Identification of conserved T cell epitopes and flanking amino acid mutants of endogenous retrovirus Gag antigen in nonobese diabetic mice

Abstract

The interactions between endogenous retroviruses (ERVs) and major histocompatibility complex molecules may significantly influence autoimmune diseases due to their common roles in the evolution and development of the adaptive immune system. Notably, regions within the Gag antigens of a specific group of ERVs, similar to murine leukemia retroviruses, exhibit patterns of sequence conservation, variation, and mutation. One highly conserved peptide of Gag, p5-13 (VTTPLSLTL), binds with high affinity to a nonclassic major histocompatibility complex molecule, Qa-1, and is preferentially recognized by T cells enriched in the pancreas of nonobese diabetic (NOD) mice, which spontaneously develop autoimmune type 1 diabetes.
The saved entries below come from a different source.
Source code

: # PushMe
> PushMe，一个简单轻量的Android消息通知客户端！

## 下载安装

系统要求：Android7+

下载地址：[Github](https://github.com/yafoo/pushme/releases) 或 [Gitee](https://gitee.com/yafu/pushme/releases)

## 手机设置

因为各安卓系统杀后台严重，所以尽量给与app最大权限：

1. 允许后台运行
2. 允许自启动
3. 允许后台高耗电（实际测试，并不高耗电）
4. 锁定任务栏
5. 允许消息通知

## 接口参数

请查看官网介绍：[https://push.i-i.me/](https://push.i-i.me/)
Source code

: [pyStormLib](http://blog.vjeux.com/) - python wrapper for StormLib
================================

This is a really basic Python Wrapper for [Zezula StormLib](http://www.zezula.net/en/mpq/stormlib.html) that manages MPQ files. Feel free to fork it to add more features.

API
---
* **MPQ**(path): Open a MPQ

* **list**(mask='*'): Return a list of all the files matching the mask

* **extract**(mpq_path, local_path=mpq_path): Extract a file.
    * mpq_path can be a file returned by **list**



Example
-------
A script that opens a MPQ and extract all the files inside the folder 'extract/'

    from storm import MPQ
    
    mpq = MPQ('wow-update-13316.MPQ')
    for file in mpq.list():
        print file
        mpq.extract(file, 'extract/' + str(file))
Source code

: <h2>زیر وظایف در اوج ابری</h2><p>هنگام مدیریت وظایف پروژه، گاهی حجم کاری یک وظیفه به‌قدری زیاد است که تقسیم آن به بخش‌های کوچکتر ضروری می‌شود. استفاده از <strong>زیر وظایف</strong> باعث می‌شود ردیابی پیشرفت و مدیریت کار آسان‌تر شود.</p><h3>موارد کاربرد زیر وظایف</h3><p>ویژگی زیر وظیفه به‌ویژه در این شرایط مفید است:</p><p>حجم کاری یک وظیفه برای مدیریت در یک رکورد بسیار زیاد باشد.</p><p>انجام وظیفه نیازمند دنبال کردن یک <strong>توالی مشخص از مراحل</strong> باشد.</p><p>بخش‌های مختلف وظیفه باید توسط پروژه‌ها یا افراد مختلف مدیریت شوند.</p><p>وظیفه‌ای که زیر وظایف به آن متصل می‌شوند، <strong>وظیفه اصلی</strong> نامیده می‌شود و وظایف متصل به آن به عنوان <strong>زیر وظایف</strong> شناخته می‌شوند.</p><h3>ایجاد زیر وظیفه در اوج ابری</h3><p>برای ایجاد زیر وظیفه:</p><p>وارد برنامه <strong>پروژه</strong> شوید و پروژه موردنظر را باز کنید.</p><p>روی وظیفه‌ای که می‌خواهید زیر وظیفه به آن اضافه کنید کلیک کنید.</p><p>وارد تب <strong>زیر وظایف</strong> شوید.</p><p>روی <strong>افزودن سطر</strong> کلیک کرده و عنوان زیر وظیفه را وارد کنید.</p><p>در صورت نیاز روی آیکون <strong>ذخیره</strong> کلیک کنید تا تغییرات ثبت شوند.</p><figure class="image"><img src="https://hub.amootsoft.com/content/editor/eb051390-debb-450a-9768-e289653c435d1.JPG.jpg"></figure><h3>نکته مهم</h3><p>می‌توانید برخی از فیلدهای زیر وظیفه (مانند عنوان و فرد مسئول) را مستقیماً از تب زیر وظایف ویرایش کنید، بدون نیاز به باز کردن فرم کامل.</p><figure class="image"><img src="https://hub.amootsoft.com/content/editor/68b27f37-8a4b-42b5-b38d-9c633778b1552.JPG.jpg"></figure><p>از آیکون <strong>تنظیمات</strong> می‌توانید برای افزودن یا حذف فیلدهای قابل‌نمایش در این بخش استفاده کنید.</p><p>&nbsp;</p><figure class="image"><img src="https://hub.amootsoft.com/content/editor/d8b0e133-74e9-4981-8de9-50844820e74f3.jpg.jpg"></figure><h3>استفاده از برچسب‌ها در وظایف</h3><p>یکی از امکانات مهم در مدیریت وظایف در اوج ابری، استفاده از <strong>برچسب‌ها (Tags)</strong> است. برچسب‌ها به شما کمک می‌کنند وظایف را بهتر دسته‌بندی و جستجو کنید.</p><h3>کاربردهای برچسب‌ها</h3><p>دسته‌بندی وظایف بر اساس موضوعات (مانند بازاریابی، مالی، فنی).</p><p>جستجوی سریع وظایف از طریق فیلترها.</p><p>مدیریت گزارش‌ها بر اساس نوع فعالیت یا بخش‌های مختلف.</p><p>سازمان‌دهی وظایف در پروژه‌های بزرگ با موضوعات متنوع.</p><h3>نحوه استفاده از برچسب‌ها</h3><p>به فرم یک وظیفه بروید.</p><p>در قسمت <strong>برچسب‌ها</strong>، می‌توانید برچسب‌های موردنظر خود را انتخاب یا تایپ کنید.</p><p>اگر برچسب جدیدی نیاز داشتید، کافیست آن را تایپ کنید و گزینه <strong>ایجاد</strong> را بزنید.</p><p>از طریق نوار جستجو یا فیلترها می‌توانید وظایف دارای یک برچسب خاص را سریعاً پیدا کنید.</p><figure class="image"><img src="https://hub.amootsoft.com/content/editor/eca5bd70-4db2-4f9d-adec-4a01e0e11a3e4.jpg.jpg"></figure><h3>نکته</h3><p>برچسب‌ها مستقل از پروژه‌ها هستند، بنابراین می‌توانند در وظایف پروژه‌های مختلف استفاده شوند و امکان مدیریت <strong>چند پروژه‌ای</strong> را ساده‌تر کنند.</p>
Interestingly, deep sequencing analysis of the Gag genes expressed in NOD mice has revealed numerous mutations flanking the conserved Qa-1-binding sequences. This includes 1 epitope, p310-328, which contains both conserved and mutated residues that can elicit autoreactive T cells in NOD mice. A specific residue, D316, within this epitope accumulates multiple mutations as the disease progresses, leading to a reduction in the consensus score in sequence alignment at this position during the later stages of prediabetes. Consistently, the substitution of the D316 residue with a dominant mutant, G316, enhances the antigenicity of this epitope, stimulating autoreactive T cells in prediabetic NOD mice to release interferon-γ . Thus, sequence variants of ERV Gag antigens encode overlapping conserved and highly mutated epitopes that can be recognized by T cells and utilized for biomarker discovery.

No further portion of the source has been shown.